◆ **Exercise**
Copy each line of the data that has "applicationPool" in it.
------------
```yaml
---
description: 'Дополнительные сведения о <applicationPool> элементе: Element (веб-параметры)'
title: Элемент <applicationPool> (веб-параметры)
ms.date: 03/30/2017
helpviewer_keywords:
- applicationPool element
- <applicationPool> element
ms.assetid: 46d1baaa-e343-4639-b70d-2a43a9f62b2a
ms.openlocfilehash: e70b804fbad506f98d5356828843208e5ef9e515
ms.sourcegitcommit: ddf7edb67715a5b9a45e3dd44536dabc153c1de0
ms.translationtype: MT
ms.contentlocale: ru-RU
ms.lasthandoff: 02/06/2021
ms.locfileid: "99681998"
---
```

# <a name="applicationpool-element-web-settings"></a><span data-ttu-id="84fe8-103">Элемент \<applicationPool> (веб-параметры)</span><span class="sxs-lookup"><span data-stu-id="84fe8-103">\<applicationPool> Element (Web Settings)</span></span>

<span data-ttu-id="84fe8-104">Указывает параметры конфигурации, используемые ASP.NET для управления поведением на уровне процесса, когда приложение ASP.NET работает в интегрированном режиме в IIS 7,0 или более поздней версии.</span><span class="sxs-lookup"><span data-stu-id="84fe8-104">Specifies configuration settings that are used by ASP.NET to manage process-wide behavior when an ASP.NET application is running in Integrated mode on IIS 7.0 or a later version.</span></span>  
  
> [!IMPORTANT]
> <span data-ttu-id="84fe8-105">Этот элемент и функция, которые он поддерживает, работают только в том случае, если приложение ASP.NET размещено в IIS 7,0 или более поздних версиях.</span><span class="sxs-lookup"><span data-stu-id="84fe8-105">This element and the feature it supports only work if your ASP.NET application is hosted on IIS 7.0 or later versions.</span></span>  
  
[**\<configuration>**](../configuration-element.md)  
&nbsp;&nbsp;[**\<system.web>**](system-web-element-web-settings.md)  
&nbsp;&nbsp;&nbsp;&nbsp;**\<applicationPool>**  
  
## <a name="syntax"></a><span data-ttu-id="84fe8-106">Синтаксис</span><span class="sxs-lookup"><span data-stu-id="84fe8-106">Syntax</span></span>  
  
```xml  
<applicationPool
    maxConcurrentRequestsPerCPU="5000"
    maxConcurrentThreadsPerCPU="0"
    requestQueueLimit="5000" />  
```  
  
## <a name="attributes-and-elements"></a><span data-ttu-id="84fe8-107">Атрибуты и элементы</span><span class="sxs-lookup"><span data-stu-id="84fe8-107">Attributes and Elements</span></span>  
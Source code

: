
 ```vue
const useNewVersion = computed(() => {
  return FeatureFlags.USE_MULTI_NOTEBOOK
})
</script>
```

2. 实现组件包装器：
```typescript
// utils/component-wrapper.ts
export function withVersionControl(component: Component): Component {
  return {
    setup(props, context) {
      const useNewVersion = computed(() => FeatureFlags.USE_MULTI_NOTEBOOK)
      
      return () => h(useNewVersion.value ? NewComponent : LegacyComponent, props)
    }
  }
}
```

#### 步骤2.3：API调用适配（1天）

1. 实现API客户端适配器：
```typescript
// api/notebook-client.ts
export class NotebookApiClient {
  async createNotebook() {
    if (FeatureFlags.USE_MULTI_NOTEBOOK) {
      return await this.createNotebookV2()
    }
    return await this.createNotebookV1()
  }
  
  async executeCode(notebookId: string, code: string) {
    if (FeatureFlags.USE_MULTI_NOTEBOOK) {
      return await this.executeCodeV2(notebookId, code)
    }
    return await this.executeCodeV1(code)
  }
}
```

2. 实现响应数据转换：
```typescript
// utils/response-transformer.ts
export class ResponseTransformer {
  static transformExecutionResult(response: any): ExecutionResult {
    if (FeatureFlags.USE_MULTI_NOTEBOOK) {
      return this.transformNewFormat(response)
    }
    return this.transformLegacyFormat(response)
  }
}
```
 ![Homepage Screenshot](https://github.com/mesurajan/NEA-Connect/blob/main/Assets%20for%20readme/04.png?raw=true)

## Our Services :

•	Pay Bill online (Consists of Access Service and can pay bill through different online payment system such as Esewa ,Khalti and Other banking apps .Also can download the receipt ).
------------
◆ **Answer for the task**
description: 'Дополнительные сведения о <applicationPool> элементе: Element (веб-параметры)'
title: Элемент <applicationPool> (веб-параметры)
- applicationPool element
- <applicationPool> element
# <a name="applicationpool-element-web-settings"></a><span data-ttu-id="84fe8-103">Элемент \<applicationPool> (веб-параметры)</span><span class="sxs-lookup"><span data-stu-id="84fe8-103">\<applicationPool> Element (Web Settings)</span></span>
&nbsp;&nbsp;&nbsp;&nbsp;**\<applicationPool>**  
<applicationPool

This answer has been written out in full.